Real question, why do you both not say *Myrsine variabilis* ? Real question meaning i can learn something or youse can learn something or we all can learn something.
I'm referring to the botanical key and diagnostic features in the Flora of NSW online PlantNet (linked above) of, quotation: " 2 • Petiole 7–20 mm long: terminal buds rusty hairy (red-furry) *Myrsine howittiana* • Petiole 3–7 mm long; terminal buds glabrous or hairy with white to brownish hairs, but not red-furry 3
3 • Leaves glossy, leathery, margins usually toothed with stiff teeth, not undulate, mostly oblanceolate; flowers mostly 4-merous; widespread in rainforest and open forest north from Milton *Myrsine variabilis*
• Leaves not glossy, not leathery, margins entire and undulate, mostly elliptic; flowers usually 5-merous; grows in or on the ecotone of subtropical rainforest on the north coast, from the Richmond R. to the Mt Warning area *Myrsine richmondensis* . "

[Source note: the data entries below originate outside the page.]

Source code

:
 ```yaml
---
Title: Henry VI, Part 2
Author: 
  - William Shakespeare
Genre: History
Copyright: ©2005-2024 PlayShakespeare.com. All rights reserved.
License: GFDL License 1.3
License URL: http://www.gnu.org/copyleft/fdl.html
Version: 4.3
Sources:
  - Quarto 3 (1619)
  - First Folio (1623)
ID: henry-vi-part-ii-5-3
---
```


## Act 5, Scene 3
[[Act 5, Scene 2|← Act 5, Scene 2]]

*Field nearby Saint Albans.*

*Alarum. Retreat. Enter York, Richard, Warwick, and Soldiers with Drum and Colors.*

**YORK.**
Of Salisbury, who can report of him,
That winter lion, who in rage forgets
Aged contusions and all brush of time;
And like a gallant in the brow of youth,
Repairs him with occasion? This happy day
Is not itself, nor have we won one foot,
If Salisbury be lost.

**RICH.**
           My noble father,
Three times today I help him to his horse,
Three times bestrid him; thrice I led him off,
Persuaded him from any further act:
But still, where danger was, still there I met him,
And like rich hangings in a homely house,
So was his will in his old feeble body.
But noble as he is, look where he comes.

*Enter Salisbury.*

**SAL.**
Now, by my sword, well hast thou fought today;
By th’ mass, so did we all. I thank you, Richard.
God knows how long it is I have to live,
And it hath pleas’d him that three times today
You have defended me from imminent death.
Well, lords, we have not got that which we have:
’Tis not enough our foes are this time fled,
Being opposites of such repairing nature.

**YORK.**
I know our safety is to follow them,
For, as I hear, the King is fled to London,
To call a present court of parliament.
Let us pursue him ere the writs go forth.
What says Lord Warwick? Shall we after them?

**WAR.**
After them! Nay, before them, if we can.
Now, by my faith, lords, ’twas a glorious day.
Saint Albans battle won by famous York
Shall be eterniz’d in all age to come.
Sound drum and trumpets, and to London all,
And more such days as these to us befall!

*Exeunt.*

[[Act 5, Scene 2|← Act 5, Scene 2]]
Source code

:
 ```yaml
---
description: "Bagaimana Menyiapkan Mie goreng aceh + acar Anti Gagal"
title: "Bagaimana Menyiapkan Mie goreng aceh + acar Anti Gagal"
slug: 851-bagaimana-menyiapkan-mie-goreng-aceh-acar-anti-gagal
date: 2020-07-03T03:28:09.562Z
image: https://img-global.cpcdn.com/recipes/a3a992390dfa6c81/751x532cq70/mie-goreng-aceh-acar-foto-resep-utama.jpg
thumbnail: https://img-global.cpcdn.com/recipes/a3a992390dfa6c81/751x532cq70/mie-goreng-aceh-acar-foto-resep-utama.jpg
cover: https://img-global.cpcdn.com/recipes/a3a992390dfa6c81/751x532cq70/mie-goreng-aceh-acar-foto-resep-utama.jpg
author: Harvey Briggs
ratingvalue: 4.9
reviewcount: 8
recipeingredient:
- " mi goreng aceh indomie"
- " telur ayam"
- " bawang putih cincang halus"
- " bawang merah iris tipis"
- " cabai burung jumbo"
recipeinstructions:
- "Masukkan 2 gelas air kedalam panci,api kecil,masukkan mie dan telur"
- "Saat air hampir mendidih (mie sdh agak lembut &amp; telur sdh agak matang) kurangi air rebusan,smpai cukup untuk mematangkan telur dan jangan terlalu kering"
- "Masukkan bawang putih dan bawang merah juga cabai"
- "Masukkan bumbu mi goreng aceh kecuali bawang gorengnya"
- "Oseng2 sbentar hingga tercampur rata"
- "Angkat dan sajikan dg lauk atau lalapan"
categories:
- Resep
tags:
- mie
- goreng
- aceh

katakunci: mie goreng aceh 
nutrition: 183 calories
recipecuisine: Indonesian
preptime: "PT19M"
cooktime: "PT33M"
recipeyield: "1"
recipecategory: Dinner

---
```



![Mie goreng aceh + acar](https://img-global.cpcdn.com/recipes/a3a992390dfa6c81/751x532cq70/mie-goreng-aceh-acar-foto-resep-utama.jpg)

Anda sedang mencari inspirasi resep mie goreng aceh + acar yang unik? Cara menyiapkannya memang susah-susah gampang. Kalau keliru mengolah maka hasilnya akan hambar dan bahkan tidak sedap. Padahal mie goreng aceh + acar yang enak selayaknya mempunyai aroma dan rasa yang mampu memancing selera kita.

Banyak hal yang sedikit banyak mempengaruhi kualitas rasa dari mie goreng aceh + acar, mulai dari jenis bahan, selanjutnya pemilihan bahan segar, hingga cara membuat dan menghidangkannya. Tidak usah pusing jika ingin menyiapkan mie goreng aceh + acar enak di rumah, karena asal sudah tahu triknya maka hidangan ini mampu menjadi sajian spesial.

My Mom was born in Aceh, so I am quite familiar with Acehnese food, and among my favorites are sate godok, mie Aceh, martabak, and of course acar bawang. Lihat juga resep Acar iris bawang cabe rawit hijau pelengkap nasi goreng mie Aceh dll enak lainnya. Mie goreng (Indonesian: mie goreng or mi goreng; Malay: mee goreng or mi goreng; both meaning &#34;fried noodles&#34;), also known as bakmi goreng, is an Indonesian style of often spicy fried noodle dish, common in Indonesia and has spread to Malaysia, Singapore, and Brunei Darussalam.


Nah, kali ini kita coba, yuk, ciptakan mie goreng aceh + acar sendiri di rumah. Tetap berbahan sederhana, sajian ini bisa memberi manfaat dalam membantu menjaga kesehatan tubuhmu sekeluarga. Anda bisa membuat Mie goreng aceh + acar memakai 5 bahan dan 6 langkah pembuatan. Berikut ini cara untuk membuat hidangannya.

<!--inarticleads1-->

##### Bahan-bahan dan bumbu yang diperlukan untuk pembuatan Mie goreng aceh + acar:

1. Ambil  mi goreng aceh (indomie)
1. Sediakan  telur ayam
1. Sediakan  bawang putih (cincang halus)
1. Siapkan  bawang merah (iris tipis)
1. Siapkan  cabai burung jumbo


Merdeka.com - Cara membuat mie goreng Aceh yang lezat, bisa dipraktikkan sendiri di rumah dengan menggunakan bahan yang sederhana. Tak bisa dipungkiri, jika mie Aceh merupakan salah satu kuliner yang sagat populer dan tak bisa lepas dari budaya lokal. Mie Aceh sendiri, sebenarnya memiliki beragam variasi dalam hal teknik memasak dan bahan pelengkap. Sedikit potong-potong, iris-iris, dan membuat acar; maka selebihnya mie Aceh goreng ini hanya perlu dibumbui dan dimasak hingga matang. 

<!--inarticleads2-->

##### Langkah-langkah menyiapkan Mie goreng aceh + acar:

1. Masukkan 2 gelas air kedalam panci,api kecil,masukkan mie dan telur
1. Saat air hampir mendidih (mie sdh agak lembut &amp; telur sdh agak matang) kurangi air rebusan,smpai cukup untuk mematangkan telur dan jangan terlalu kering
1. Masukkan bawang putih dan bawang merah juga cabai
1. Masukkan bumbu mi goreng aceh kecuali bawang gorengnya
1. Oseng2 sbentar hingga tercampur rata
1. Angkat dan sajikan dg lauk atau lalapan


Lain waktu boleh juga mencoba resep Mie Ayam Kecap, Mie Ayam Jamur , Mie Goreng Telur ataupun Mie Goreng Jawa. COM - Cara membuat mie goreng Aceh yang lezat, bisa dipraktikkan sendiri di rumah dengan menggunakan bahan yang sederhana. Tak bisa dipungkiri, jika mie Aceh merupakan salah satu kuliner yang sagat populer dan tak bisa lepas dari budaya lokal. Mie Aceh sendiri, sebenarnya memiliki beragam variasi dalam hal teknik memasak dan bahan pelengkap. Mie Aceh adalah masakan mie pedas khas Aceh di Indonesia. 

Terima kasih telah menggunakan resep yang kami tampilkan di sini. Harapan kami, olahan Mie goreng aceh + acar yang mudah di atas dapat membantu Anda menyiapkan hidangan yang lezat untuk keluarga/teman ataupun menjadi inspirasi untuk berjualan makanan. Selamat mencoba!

This plant's terminal buds do not look "red furry" rusty hairy to me compared with "brownish hairs, but not red-furry" .
I'm used to the spines on the leaves of *Myrsine variabilis* too, yet in adult leaves (not juvenile nor suckers), trees of this species may have not even any sign of spines on the leaves : https://plantnet.rbgsyd.nsw.gov.au/cgi-bin/NSWfl.pl?page=nswfl&lvl=sp&name=Myrsine~variabilis .
In this sighting i note the importance of the distiguishing petiole lengths between these two species, which remains the main reason i question this identification of *Myrsine howittiana* and suggest these petioles appear all 3–7 mm long – that visual guestimate which most of all suggested to me this may identify to *Myrsine variabilis* . Obviously regarding a visual guestimate i could easily have that guestimate wrong .
Sometimes eh!? we all do have to look again and again really closely for double checking identifications of plants .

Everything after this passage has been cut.